Content starts

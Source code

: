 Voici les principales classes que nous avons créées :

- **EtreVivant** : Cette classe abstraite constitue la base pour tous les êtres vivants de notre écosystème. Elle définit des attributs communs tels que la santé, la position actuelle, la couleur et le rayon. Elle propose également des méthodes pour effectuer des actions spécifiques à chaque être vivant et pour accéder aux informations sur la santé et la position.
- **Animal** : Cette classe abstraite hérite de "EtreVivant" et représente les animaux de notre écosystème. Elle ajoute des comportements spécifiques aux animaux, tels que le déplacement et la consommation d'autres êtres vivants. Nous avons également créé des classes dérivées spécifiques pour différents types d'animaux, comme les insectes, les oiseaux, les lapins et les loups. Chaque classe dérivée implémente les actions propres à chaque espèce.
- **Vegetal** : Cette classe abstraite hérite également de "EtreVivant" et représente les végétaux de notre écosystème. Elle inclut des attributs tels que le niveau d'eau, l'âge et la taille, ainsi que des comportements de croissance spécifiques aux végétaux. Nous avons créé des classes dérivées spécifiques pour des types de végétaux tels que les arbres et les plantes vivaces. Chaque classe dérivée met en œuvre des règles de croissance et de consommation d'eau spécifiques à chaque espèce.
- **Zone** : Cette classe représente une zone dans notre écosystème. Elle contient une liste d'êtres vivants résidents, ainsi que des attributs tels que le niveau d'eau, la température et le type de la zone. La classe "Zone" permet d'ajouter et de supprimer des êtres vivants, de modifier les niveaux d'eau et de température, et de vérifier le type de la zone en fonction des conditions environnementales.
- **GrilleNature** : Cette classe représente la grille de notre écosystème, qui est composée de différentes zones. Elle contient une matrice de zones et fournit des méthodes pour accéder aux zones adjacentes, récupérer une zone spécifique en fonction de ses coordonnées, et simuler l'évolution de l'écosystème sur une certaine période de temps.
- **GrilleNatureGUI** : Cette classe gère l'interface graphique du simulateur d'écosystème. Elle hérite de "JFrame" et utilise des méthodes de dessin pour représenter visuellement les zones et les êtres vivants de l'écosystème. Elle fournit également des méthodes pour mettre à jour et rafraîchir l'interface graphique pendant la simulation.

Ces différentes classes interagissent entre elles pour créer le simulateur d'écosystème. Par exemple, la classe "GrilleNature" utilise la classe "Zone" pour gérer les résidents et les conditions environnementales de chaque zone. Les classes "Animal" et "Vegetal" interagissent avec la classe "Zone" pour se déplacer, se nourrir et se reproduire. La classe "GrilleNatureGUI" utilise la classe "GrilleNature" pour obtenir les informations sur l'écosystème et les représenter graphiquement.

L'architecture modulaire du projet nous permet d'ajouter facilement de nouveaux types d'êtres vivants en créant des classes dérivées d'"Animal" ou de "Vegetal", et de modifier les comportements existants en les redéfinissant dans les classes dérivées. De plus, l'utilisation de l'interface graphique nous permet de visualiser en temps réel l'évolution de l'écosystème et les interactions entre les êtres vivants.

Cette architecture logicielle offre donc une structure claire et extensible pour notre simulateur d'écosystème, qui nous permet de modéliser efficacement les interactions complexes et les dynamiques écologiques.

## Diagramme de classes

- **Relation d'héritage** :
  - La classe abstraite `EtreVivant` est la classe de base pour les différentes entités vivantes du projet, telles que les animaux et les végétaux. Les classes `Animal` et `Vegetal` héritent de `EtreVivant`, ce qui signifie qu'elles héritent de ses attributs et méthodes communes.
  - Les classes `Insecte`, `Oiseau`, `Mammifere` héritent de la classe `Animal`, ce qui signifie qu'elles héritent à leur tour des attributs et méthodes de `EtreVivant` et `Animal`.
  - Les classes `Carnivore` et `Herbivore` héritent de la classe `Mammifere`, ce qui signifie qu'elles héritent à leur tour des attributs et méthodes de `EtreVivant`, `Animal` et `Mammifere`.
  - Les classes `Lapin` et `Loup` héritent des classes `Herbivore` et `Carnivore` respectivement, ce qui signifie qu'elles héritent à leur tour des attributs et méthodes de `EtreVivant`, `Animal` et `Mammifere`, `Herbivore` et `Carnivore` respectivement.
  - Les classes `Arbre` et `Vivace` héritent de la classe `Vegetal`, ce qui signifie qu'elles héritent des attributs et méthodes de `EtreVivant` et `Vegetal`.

Content ends

What to work on >> The lines wanted are those from the one holding "## Diagramme de classes" through the final line of the listing; print them exactly.

Your solution >>
## Diagramme de classes

- **Relation d'héritage** :
  - La classe abstraite `EtreVivant` est la classe de base pour les différentes entités vivantes du projet, telles que les animaux et les végétaux. Les classes `Animal` et `Vegetal` héritent de `EtreVivant`, ce qui signifie qu'elles héritent de ses attributs et méthodes communes.
  - Les classes `Insecte`, `Oiseau`, `Mammifere` héritent de la classe `Animal`, ce qui signifie qu'elles héritent à leur tour des attributs et méthodes de `EtreVivant` et `Animal`.
  - Les classes `Carnivore` et `Herbivore` héritent de la classe `Mammifere`, ce qui signifie qu'elles héritent à leur tour des attributs et méthodes de `EtreVivant`, `Animal` et `Mammifere`.
  - Les classes `Lapin` et `Loup` héritent des classes `Herbivore` et `Carnivore` respectivement, ce qui signifie qu'elles héritent à leur tour des attributs et méthodes de `EtreVivant`, `Animal` et `Mammifere`, `Herbivore` et `Carnivore` respectivement.
  - Les classes `Arbre` et `Vivace` héritent de la classe `Vegetal`, ce qui signifie qu'elles héritent des attributs et méthodes de `EtreVivant` et `Vegetal`.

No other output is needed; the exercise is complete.